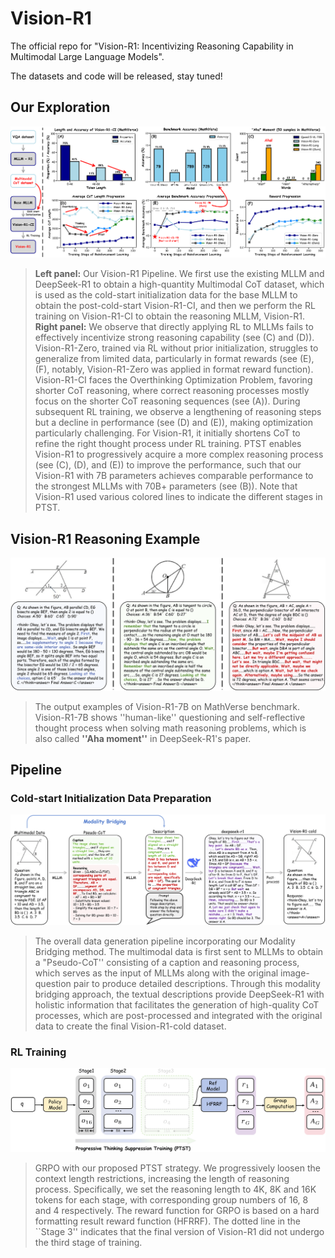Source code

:# Vision-R1

The official repo for "Vision-R1: Incentivizing Reasoning Capability in Multimodal Large Language Models".

The datasets and code will be released, stay tuned!

## Our Exploration

![](figs/exploration.png)

> **Left panel:**
> Our Vision-R1 Pipeline. We first use the existing MLLM and DeepSeek-R1 to obtain a high-quantity Multimodal CoT dataset, which is used as the cold-start initialization data for the base MLLM to obtain the post-cold-start Vision-R1-CI, and then we perform the RL training on Vision-R1-CI to obtain the reasoning MLLM, Vision-R1.
> **Right panel:**
> We observe that directly applying RL to MLLMs fails to effectively incentivize  strong reasoning capability (see (C) and (D)).  Vision-R1-Zero, trained via RL without prior initialization, struggles to generalize from limited data, particularly in format rewards (see (E), (F), notably, Vision-R1-Zero was applied in format reward function). Vision-R1-CI faces the Overthinking Optimization Problem, favoring shorter CoT reasoning, where correct reasoning processes mostly focus on the shorter CoT reasoning sequences (see (A)). During subsequent RL training, we observe a lengthening of reasoning steps but a decline in performance (see (D) and (E)), making optimization particularly challenging. For Vision-R1, it initially shortens CoT to refine the right thought process under RL training. PTST enables Vision-R1 to progressively acquire a more complex reasoning process (see (C), (D), and (E)) to improve the performance, such that our Vision-R1 with 7B parameters achieves comparable performance to the strongest MLLMs with 70B+ parameters (see (B)). Note that Vision-R1 used various colored lines to indicate the different stages in PTST.

## Vision-R1 Reasoning Example

![](figs/reasoning_example.png)

> The output examples of Vision-R1-7B on MathVerse benchmark. Vision-R1-7B shows ''human-like'' questioning and self-reflective thought process when solving math reasoning problems, which is also called **''Aha moment''** in DeepSeek-R1's paper.


## Pipeline

### Cold-start Initialization Data Preparation 

![](figs/data_pipeline.png)

> The overall data generation pipeline incorporating our Modality Bridging method. The multimodal data is first sent to MLLMs to obtain a "Pseudo-CoT'' consisting of a caption and reasoning process, which serves as the input of MLLMs along with the original image-question pair to produce detailed descriptions. Through this modality bridging approach, the textual descriptions provide DeepSeek-R1 with holistic information that facilitates the generation of high-quality CoT processes, which are post-processed and integrated with the original data to create the final Vision-R1-cold dataset.

### RL Training

![](figs/PTST.png)

> GRPO with our proposed PTST strategy.  We progressively loosen the context length restrictions, increasing the length of reasoning process. Specifically, we set the reasoning length to 4K, 8K and 16K tokens for each stage, with corresponding group numbers of 16, 8 and 4 respectively. The reward function for GRPO is based on a hard formatting result reward function (HFRRF). The dotted line in the ``Stage 3'' indicates that the final version of Vision-R1 did not undergo the third stage of training.
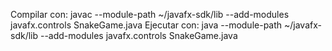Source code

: Compilar con: javac --module-path ~/javafx-sdk/lib --add-modules javafx.controls SnakeGame.java
Ejecutar con: java --module-path ~/javafx-sdk/lib --add-modules javafx.controls SnakeGame.java
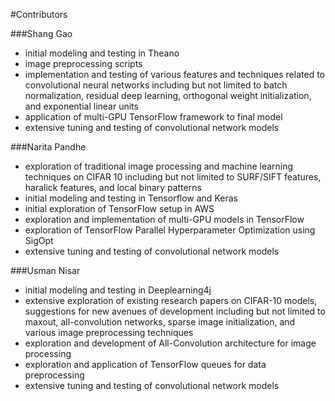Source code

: #Contributors

###Shang Gao
 - initial modeling and testing in Theano
 - image preprocessing scripts
 - implementation and testing of various features and techniques related to convolutional neural networks including but
 not limited to batch normalization, residual deep learning, orthogonal weight initialization, and exponential linear units
 - application of multi-GPU TensorFlow framework to final model
 - extensive tuning and testing of convolutional network models
 
###Narita Pandhe
 - exploration of traditional image processing and machine learning techniques on CIFAR 10 including but not limited to SURF/SIFT
 features, haralick features, and local binary patterns
 - initial modeling and testing in Tensorflow and Keras
 - initial exploration of TensorFlow setup in AWS
 - exploration and implementation of multi-GPU models in TensorFlow
 - exploration of TensorFlow Parallel Hyperparameter Optimization using SigOpt 
 - extensive tuning and testing of convolutional network models

###Usman Nisar
 - initial modeling and testing in Deeplearning4j
 - extensive exploration of existing research papers on CIFAR-10 models, suggestions for new avenues of development including
 but not limited to maxout, all-convolution networks, sparse image initialization, and various image preprocessing techniques
 - exploration and development of All-Convolution architecture for image processing
 - exploration and application of TensorFlow queues for data preprocessing
 - extensive tuning and testing of convolutional network models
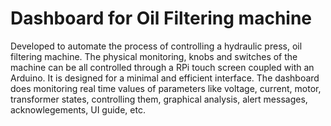 # Dashboard for Oil Filtering machine

Developed to automate the process of controlling a hydraulic press, oil filtering machine. The physical monitoring, knobs and switches of the machine can be all controlled through a RPi touch screen coupled with an Arduino. It is designed for a minimal and efficient interface. The dashboard does monitoring real time values of parameters like voltage, current, motor, transformer states, controlling them, graphical analysis, alert messages, acknowlegements, UI guide, etc. 

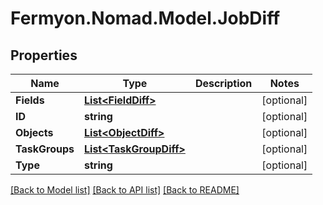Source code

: # Fermyon.Nomad.Model.JobDiff

## Properties

Name | Type | Description | Notes
------------ | ------------- | ------------- | -------------
**Fields** | [**List&lt;FieldDiff&gt;**](FieldDiff.md) |  | [optional] 
**ID** | **string** |  | [optional] 
**Objects** | [**List&lt;ObjectDiff&gt;**](ObjectDiff.md) |  | [optional] 
**TaskGroups** | [**List&lt;TaskGroupDiff&gt;**](TaskGroupDiff.md) |  | [optional] 
**Type** | **string** |  | [optional] 

[[Back to Model list]](../README.md#documentation-for-models) [[Back to API list]](../README.md#documentation-for-api-endpoints) [[Back to README]](../README.md)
════════════════
• Task prompt
Transcribe the whole listing above exactly and leave out the pictures.

• Exercise response
Source code

:# Vision-R1

The official repo for "Vision-R1: Incentivizing Reasoning Capability in Multimodal Large Language Models".

The datasets and code will be released, stay tuned!

## Our Exploration

![](figs/exploration.png)

> **Left panel:**
> Our Vision-R1 Pipeline. We first use the existing MLLM and DeepSeek-R1 to obtain a high-quantity Multimodal CoT dataset, which is used as the cold-start initialization data for the base MLLM to obtain the post-cold-start Vision-R1-CI, and then we perform the RL training on Vision-R1-CI to obtain the reasoning MLLM, Vision-R1.
> **Right panel:**
> We observe that directly applying RL to MLLMs fails to effectively incentivize  strong reasoning capability (see (C) and (D)).  Vision-R1-Zero, trained via RL without prior initialization, struggles to generalize from limited data, particularly in format rewards (see (E), (F), notably, Vision-R1-Zero was applied in format reward function). Vision-R1-CI faces the Overthinking Optimization Problem, favoring shorter CoT reasoning, where correct reasoning processes mostly focus on the shorter CoT reasoning sequences (see (A)). During subsequent RL training, we observe a lengthening of reasoning steps but a decline in performance (see (D) and (E)), making optimization particularly challenging. For Vision-R1, it initially shortens CoT to refine the right thought process under RL training. PTST enables Vision-R1 to progressively acquire a more complex reasoning process (see (C), (D), and (E)) to improve the performance, such that our Vision-R1 with 7B parameters achieves comparable performance to the strongest MLLMs with 70B+ parameters (see (B)). Note that Vision-R1 used various colored lines to indicate the different stages in PTST.

## Vision-R1 Reasoning Example

![](figs/reasoning_example.png)

> The output examples of Vision-R1-7B on MathVerse benchmark. Vision-R1-7B shows ''human-like'' questioning and self-reflective thought process when solving math reasoning problems, which is also called **''Aha moment''** in DeepSeek-R1's paper.


## Pipeline

### Cold-start Initialization Data Preparation 

![](figs/data_pipeline.png)

> The overall data generation pipeline incorporating our Modality Bridging method. The multimodal data is first sent to MLLMs to obtain a "Pseudo-CoT'' consisting of a caption and reasoning process, which serves as the input of MLLMs along with the original image-question pair to produce detailed descriptions. Through this modality bridging approach, the textual descriptions provide DeepSeek-R1 with holistic information that facilitates the generation of high-quality CoT processes, which are post-processed and integrated with the original data to create the final Vision-R1-cold dataset.

### RL Training

![](figs/PTST.png)

> GRPO with our proposed PTST strategy.  We progressively loosen the context length restrictions, increasing the length of reasoning process. Specifically, we set the reasoning length to 4K, 8K and 16K tokens for each stage, with corresponding group numbers of 16, 8 and 4 respectively. The reward function for GRPO is based on a hard formatting result reward function (HFRRF). The dotted line in the ``Stage 3'' indicates that the final version of Vision-R1 did not undergo the third stage of training.
Source code

: Compilar con: javac --module-path ~/javafx-sdk/lib --add-modules javafx.controls SnakeGame.java
Ejecutar con: java --module-path ~/javafx-sdk/lib --add-modules javafx.controls SnakeGame.java
Source code

: #Contributors

###Shang Gao
 - initial modeling and testing in Theano
 - image preprocessing scripts
 - implementation and testing of various features and techniques related to convolutional neural networks including but
 not limited to batch normalization, residual deep learning, orthogonal weight initialization, and exponential linear units
 - application of multi-GPU TensorFlow framework to final model
 - extensive tuning and testing of convolutional network models
 
###Narita Pandhe
 - exploration of traditional image processing and machine learning techniques on CIFAR 10 including but not limited to SURF/SIFT
 features, haralick features, and local binary patterns
 - initial modeling and testing in Tensorflow and Keras
 - initial exploration of TensorFlow setup in AWS
 - exploration and implementation of multi-GPU models in TensorFlow
 - exploration of TensorFlow Parallel Hyperparameter Optimization using SigOpt 
 - extensive tuning and testing of convolutional network models

###Usman Nisar
 - initial modeling and testing in Deeplearning4j
 - extensive exploration of existing research papers on CIFAR-10 models, suggestions for new avenues of development including
 but not limited to maxout, all-convolution networks, sparse image initialization, and various image preprocessing techniques
 - exploration and development of All-Convolution architecture for image processing
 - exploration and application of TensorFlow queues for data preprocessing
 - extensive tuning and testing of convolutional network models
 # Dashboard for Oil Filtering machine

Developed to automate the process of controlling a hydraulic press, oil filtering machine. The physical monitoring, knobs and switches of the machine can be all controlled through a RPi touch screen coupled with an Arduino. It is designed for a minimal and efficient interface. The dashboard does monitoring real time values of parameters like voltage, current, motor, transformer states, controlling them, graphical analysis, alert messages, acknowlegements, UI guide, etc. 

Source code

: # Fermyon.Nomad.Model.JobDiff

## Properties

Name | Type | Description | Notes
------------ | ------------- | ------------- | -------------
**Fields** | [**List&lt;FieldDiff&gt;**](FieldDiff.md) |  | [optional] 
**ID** | **string** |  | [optional] 
**Objects** | [**List&lt;ObjectDiff&gt;**](ObjectDiff.md) |  | [optional] 
**TaskGroups** | [**List&lt;TaskGroupDiff&gt;**](TaskGroupDiff.md) |  | [optional] 
**Type** | **string** |  | [optional] 

[[Back to Model list]](../README.md#documentation-for-models) [[Back to API list]](../README.md#documentation-for-api-endpoints) [[Back to README]](../README.md)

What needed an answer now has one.